The Garden Club of America

About The Garden Club of America

The Little Garden Club of Memphis is an active member of The Garden Club of America (GCA), a national leader in the fields of horticulture, conservation, and civic improvement. The purpose of The Garden Club of America is to stimulate the knowledge and love of gardening, to share the advantages of association by means of educational meetings, conferences, correspondence, and publications, and to restore, improve, and protect the quality of the environment through educational programs and action in the fields of conservation and civic improvement.

Founded in 1913, The Garden Club of America is a volunteer, nonprofit 501(c)3 organization comprised of 200 member clubs and approximately 18,000 club members throughout the country.

 

GCA’s Garden History & Design Partnership with Smithsonian Archives of American Gardens

For over 30 years, the GCA has partnered with the Smithsonian Archives of American Gardens to preserve the visual record and collective narrative of gardens.  The Archives of American Gardens (AAG) was established to provide scholars, researchers, and interested persons with visual documentation of cultural, historic, and vernacular gardens. 

Following are gardens documented by the Little Garden Club Garden History & Design Committee. 

Dunklin Longmeadow Garden, 2009 (AR080)

Wellford Garden, 2010 (TN075)

Buxton Garden, 2012 (TN008)

Buzzy’s Surprise Garden, 2012 (TN081)

The White Garden, 2016 (TN120)

Williamson’s Point No Point, 2022 (TN129)

AAG's primary mission, in conjunction with The Garden Club of America’s Garden History & Design Committee, is to collect unique, high quality images and documentation relating to a wide variety of cultivated gardens throughout the United States that are not documented elsewhere.
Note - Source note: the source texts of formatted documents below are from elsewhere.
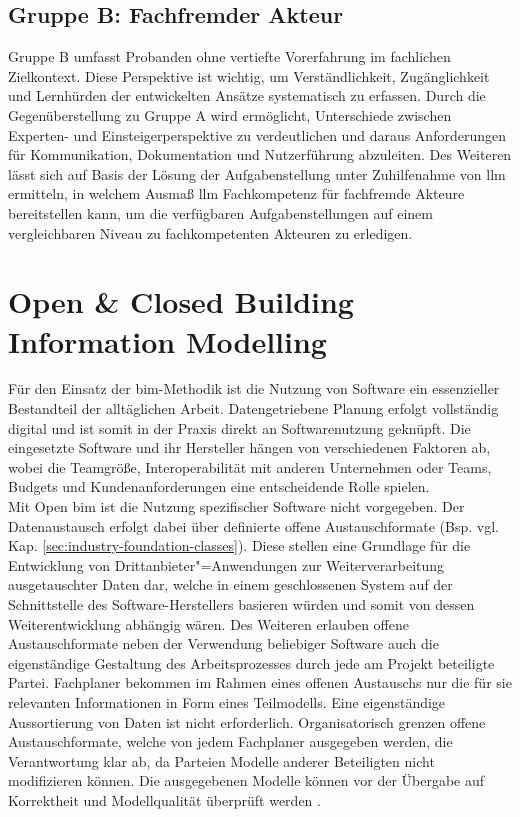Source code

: \subsection{Gruppe B: Fachfremder Akteur}
\label{sec:probandengruppe-b}

Gruppe B umfasst Probanden ohne vertiefte Vorerfahrung im fachlichen Zielkontext. 
Diese Perspektive ist wichtig, um Verständlichkeit, Zugänglichkeit und Lernhürden der entwickelten Ansätze systematisch zu erfassen. 
Durch die Gegenüberstellung zu Gruppe A wird ermöglicht, Unterschiede zwischen Experten- und Einsteigerperspektive zu verdeutlichen und daraus Anforderungen für Kommunikation, Dokumentation und Nutzerführung abzuleiten.
Des Weiteren lässt sich auf Basis der Lösung der Aufgabenstellung unter Zuhilfenahme von \gls{llm} ermitteln, in welchem Ausmaß \gls{llm} Fachkompetenz für fachfremde Akteure bereitstellen kann,
um die verfügbaren Aufgabenstellungen auf einem vergleichbaren Niveau zu fachkompetenten Akteuren zu erledigen.

\section{Open \& Closed Building Information Modelling}
\label{sec:open-closed-bim}

Für den Einsatz der \gls{bim}-Methodik ist die Nutzung von Software ein essenzieller Bestandteil der alltäglichen Arbeit. Datengetriebene Planung erfolgt vollständig digital und ist somit in der Praxis direkt an Softwarenutzung geknüpft.
Die eingesetzte Software und ihr Hersteller hängen von verschiedenen Faktoren ab, wobei die Teamgröße, Interoperabilität mit anderen Unternehmen oder Teams, Budgets und Kundenanforderungen eine entscheidende Rolle spielen. \\

Mit Open \gls{bim} ist die Nutzung spezifischer Software nicht vorgegeben. Der Datenaustausch erfolgt dabei über definierte offene Austauschformate (Bsp. vgl. Kap. \ref{sec:industry-foundation-classes}).
Diese stellen eine Grundlage für die Entwicklung von Drittanbieter"=Anwendungen zur Weiterverarbeitung ausgetauschter Daten dar, welche in einem geschlossenen System auf der Schnittstelle des Software-Herstellers basieren würden und somit von dessen Weiterentwicklung abhängig wären.
Des Weiteren erlauben offene Austauschformate neben der Verwendung beliebiger Software auch die eigenständige Gestaltung des Arbeitsprozesses durch jede am Projekt beteiligte Partei. 
Fachplaner bekommen im Rahmen eines offenen Austauschs nur die für sie relevanten Informationen in Form eines Teilmodells. Eine eigenständige Aussortierung von Daten ist nicht erforderlich.
Organisatorisch grenzen offene Austauschformate, welche von jedem Fachplaner ausgegeben werden, die Verantwortung klar ab, da Parteien Modelle anderer Beteiligten nicht modifizieren können.
Die ausgegebenen Modelle können vor der Übergabe auf Korrektheit und Modellqualität überprüft werden \cite{westphal2018openvsclosedbim}. \\

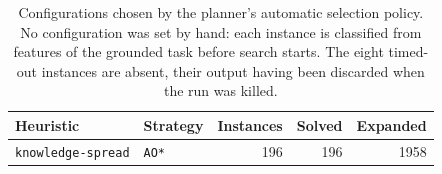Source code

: \begin{table}[H]
\centering
\small
\caption{Configurations chosen by the planner's automatic selection policy.
No configuration was set by hand: each instance is classified from features of
the grounded task before search starts. The eight timed-out instances are
absent, their output having been discarded when the run was killed.}
\label{tab:selection}
\begin{tabular}{@{}l l r r r@{}}
\toprule
\textbf{Heuristic} & \textbf{Strategy} & \textbf{Instances} & \textbf{Solved} & \textbf{Expanded} \\
\midrule
\texttt{knowledge-spread} & \texttt{AO*} & 196 & 196 & 1958 \\
\bottomrule
\end{tabular}
\end{table}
In this way, AAG strives to preserve and highlight a meaningful compendium of significant aspects of gardening in the United States for the benefit of researchers and the public today and in the future.  Every moment a garden exists it is subject to the forces of change, loss, and, in some cases, destruction. A familiar and beloved garden today may become a distant memory in just a matter of a few years (or, in the case of a natural disaster, a few hours). Even the most meticulously maintained garden evolves over time to the point where it deviates from its earlier incarnation. Unless gardens are photographed and their origins and life span documented, the thought, creativity, care and labor that goes into them may be lost forever.

Gardens seldom follow a regimented design formula; they echo and highlight the region, culture, history and personal tastes that influence them. Despite their uniqueness, gardens are such a subtle and natural part of our surroundings they are often taken for granted and may not be “noticed” until they are in danger of disappearing or are gone completely. Documenting a garden helps to address the importance of recognizing its particular significance. It may take years for this recognition to occur, but when it does, it is crucial to have images to study in order to understand and appreciate the thought process and work involved in the garden’s creation. Indeed, the most frequently used portion of The Garden Club of America Collection at the Archives of American Gardens are the glass lantern slides that were created in the 1920s and 1930s. Only the foresight of The Garden Club of America to photograph what were then ‘contemporary gardens’ saved these gardens from total oblivion.